PYCR2 pathogenic variants lead to an autosomal recessive hypomyelinating leukodystrophy 10 (HLD10), characterized by global developmental delay, microcephaly, facial dysmorphism, movement disorder, and hypomyelination. This study identified the first two unrelated Thai patients with HLD10. Patient 1 harbored the novel compound heterozygous variants, c.257T>G (p.Val86Gly) and c.400G>A (p.Val134Met), whereas patient 2 possessed the homozygous variant, c.400G>A (p.Val134Met), in PYCR2. Haplotype analysis revealed that the two families' members shared a 2.3 Mb region covering the c.400G>A variant, indicating a common ancestry. The variant was estimated to age 1450 years ago. Since the c.400G>A was detected in three out of four mutant alleles and with a common ancestry, this variant might be common in Thai patients. We also reviewed the phenotype and genotype of all 35 previously reported PYCR2 patients and found that majorities of cases were homozygous with a consanguineous family history, except patient 1 and another reported case who were compound heterozygous.
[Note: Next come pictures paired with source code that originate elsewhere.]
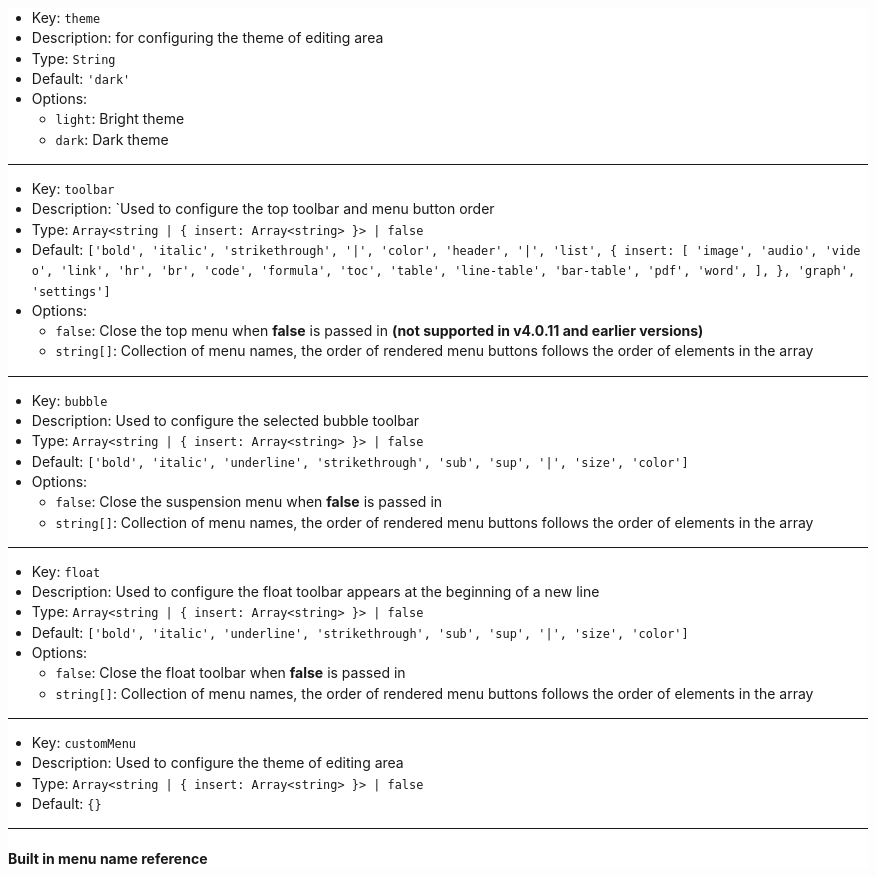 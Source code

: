 - Key: `theme`
- Description: for configuring the theme of editing area
- Type: `String`
- Default: `'dark'`
- Options:
  - `light`: Bright theme
  - `dark`: Dark theme

--------

- Key: `toolbar`
- Description: `Used to configure the top toolbar and menu button order
- Type: `Array<string | { insert: Array<string> }> | false`
- Default: `['bold', 'italic', 'strikethrough', '|', 'color', 'header', '|', 'list', { insert: [ 'image', 'audio', 'video', 'link', 'hr', 'br', 'code', 'formula', 'toc', 'table', 'line-table', 'bar-table', 'pdf', 'word', ], }, 'graph', 'settings']`
- Options:
  - `false`: Close the top menu when **false** is passed in **(not supported in v4.0.11 and earlier versions)**
  - `string[]`: Collection of menu names, the order of rendered menu buttons follows the order of elements in the array
  
--------

- Key: `bubble`
- Description: Used to configure the selected bubble toolbar
- Type: `Array<string | { insert: Array<string> }> | false`
- Default: `['bold', 'italic', 'underline', 'strikethrough', 'sub', 'sup', '|', 'size', 'color']`
- Options:
  - `false`: Close the suspension menu when **false** is passed in
  - `string[]`: Collection of menu names, the order of rendered menu buttons follows the order of elements in the array

--------

- Key: `float`
- Description: Used to configure the float toolbar appears at the beginning of a new line
- Type: `Array<string | { insert: Array<string> }> | false`
- Default: `['bold', 'italic', 'underline', 'strikethrough', 'sub', 'sup', '|', 'size', 'color']`
- Options:
  - `false`: Close the float toolbar when **false** is passed in
  - `string[]`: Collection of menu names, the order of rendered menu buttons follows the order of elements in the array

--------

- Key: `customMenu`
- Description:  Used to configure the theme of editing area
- Type: `Array<string | { insert: Array<string> }> | false`
- Default: `{}`

--------

#### **Built in menu name reference**
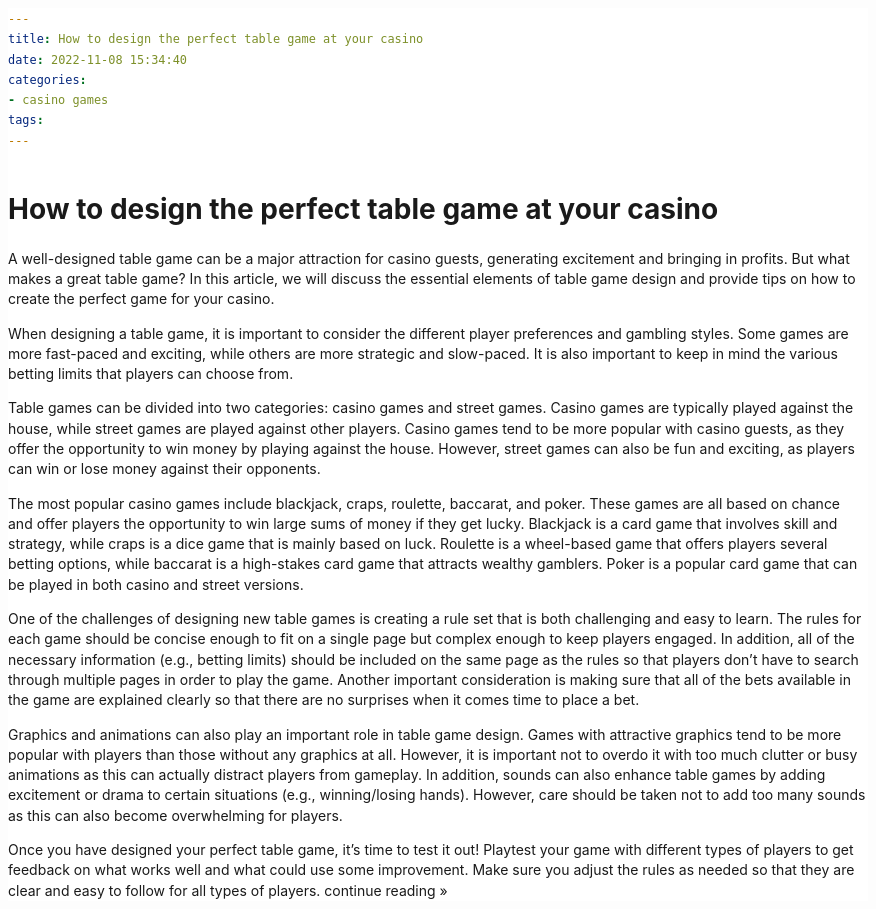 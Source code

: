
 ```yaml
---
title: How to design the perfect table game at your casino
date: 2022-11-08 15:34:40
categories:
- casino games
tags:
---
```



#  How to design the perfect table game at your casino

A well-designed table game can be a major attraction for casino guests, generating excitement and bringing in profits. But what makes a great table game? In this article, we will discuss the essential elements of table game design and provide tips on how to create the perfect game for your casino.

When designing a table game, it is important to consider the different player preferences and gambling styles. Some games are more fast-paced and exciting, while others are more strategic and slow-paced. It is also important to keep in mind the various betting limits that players can choose from.

Table games can be divided into two categories: casino games and street games. Casino games are typically played against the house, while street games are played against other players. Casino games tend to be more popular with casino guests, as they offer the opportunity to win money by playing against the house. However, street games can also be fun and exciting, as players can win or lose money against their opponents.

The most popular casino games include blackjack, craps, roulette, baccarat, and poker. These games are all based on chance and offer players the opportunity to win large sums of money if they get lucky. Blackjack is a card game that involves skill and strategy, while craps is a dice game that is mainly based on luck. Roulette is a wheel-based game that offers players several betting options, while baccarat is a high-stakes card game that attracts wealthy gamblers. Poker is a popular card game that can be played in both casino and street versions.

One of the challenges of designing new table games is creating a rule set that is both challenging and easy to learn. The rules for each game should be concise enough to fit on a single page but complex enough to keep players engaged. In addition, all of the necessary information (e.g., betting limits) should be included on the same page as the rules so that players don’t have to search through multiple pages in order to play the game. Another important consideration is making sure that all of the bets available in the game are explained clearly so that there are no surprises when it comes time to place a bet.

Graphics and animations can also play an important role in table game design. Games with attractive graphics tend to be more popular with players than those without any graphics at all. However, it is important not to overdo it with too much clutter or busy animations as this can actually distract players from gameplay. In addition, sounds can also enhance table games by adding excitement or drama to certain situations (e.g., winning/losing hands). However, care should be taken not to add too many sounds as this can also become overwhelming for players.

Once you have designed your perfect table game, it’s time to test it out! Playtest your game with different types of players to get feedback on what works well and what could use some improvement. Make sure you adjust the rules as needed so that they are clear and easy to follow for all types of players. continue reading »

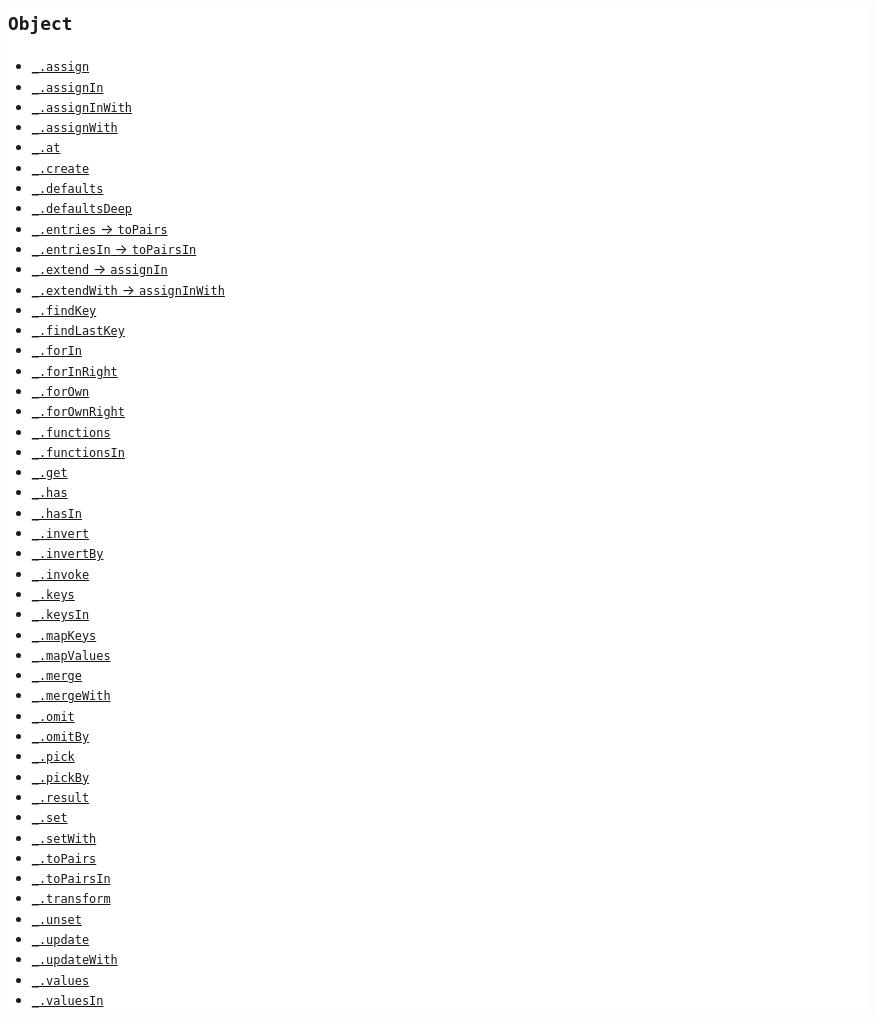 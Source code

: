 



## `Object`
* <a href="#_assignobject-sources">`_.assign`</a>
* <a href="#_assigninobject-sources">`_.assignIn`</a>
* <a href="#_assigninwithobject-sources-customizer">`_.assignInWith`</a>
* <a href="#_assignwithobject-sources-customizer">`_.assignWith`</a>
* <a href="#_atobject-paths">`_.at`</a>
* <a href="#_createprototype-properties">`_.create`</a>
* <a href="#_defaultsobject-sources">`_.defaults`</a>
* <a href="#_defaultsdeepobject-sources">`_.defaultsDeep`</a>
* <a href="#_topairsobject" class="alias">`_.entries` -> `toPairs`</a>
* <a href="#_topairsinobject" class="alias">`_.entriesIn` -> `toPairsIn`</a>
* <a href="#_assigninobject-sources" class="alias">`_.extend` -> `assignIn`</a>
* <a href="#_assigninwithobject-sources-customizer" class="alias">`_.extendWith` -> `assignInWith`</a>
* <a href="#_findkeyobject-predicate_identity">`_.findKey`</a>
* <a href="#_findlastkeyobject-predicate_identity">`_.findLastKey`</a>
* <a href="#_forinobject-iteratee_identity">`_.forIn`</a>
* <a href="#_forinrightobject-iteratee_identity">`_.forInRight`</a>
* <a href="#_forownobject-iteratee_identity">`_.forOwn`</a>
* <a href="#_forownrightobject-iteratee_identity">`_.forOwnRight`</a>
* <a href="#_functionsobject">`_.functions`</a>
* <a href="#_functionsinobject">`_.functionsIn`</a>
* <a href="#_getobject-path-defaultvalue">`_.get`</a>
* <a href="#_hasobject-path">`_.has`</a>
* <a href="#_hasinobject-path">`_.hasIn`</a>
* <a href="#_invertobject">`_.invert`</a>
* <a href="#_invertbyobject-iteratee_identity">`_.invertBy`</a>
* <a href="#_invokeobject-path-args">`_.invoke`</a>
* <a href="#_keysobject">`_.keys`</a>
* <a href="#_keysinobject">`_.keysIn`</a>
* <a href="#_mapkeysobject-iteratee_identity">`_.mapKeys`</a>
* <a href="#_mapvaluesobject-iteratee_identity">`_.mapValues`</a>
* <a href="#_mergeobject-sources">`_.merge`</a>
* <a href="#_mergewithobject-sources-customizer">`_.mergeWith`</a>
* <a href="#_omitobject-paths">`_.omit`</a>
* <a href="#_omitbyobject-predicate_identity">`_.omitBy`</a>
* <a href="#_pickobject-paths">`_.pick`</a>
* <a href="#_pickbyobject-predicate_identity">`_.pickBy`</a>
* <a href="#_resultobject-path-defaultvalue">`_.result`</a>
* <a href="#_setobject-path-value">`_.set`</a>
* <a href="#_setwithobject-path-value-customizer">`_.setWith`</a>
* <a href="#_topairsobject">`_.toPairs`</a>
* <a href="#_topairsinobject">`_.toPairsIn`</a>
* <a href="#_transformobject-iteratee_identity-accumulator">`_.transform`</a>
* <a href="#_unsetobject-path">`_.unset`</a>
* <a href="#_updateobject-path-updater">`_.update`</a>
* <a href="#_updatewithobject-path-updater-customizer">`_.updateWith`</a>
* <a href="#_valuesobject">`_.values`</a>
* <a href="#_valuesinobject">`_.valuesIn`</a>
All patients had microcephaly and developmental delay. Hypotonia and peripheral spasticity were common. Hypomyelination or delayed myelination was a typical radiographic feature. Here, we report the first two Thai patients with HLD10 with the novel PYCR2 variants expanding the genotypic spectrum and suggest that the c.400G>A might be a common mutation in Thai patients.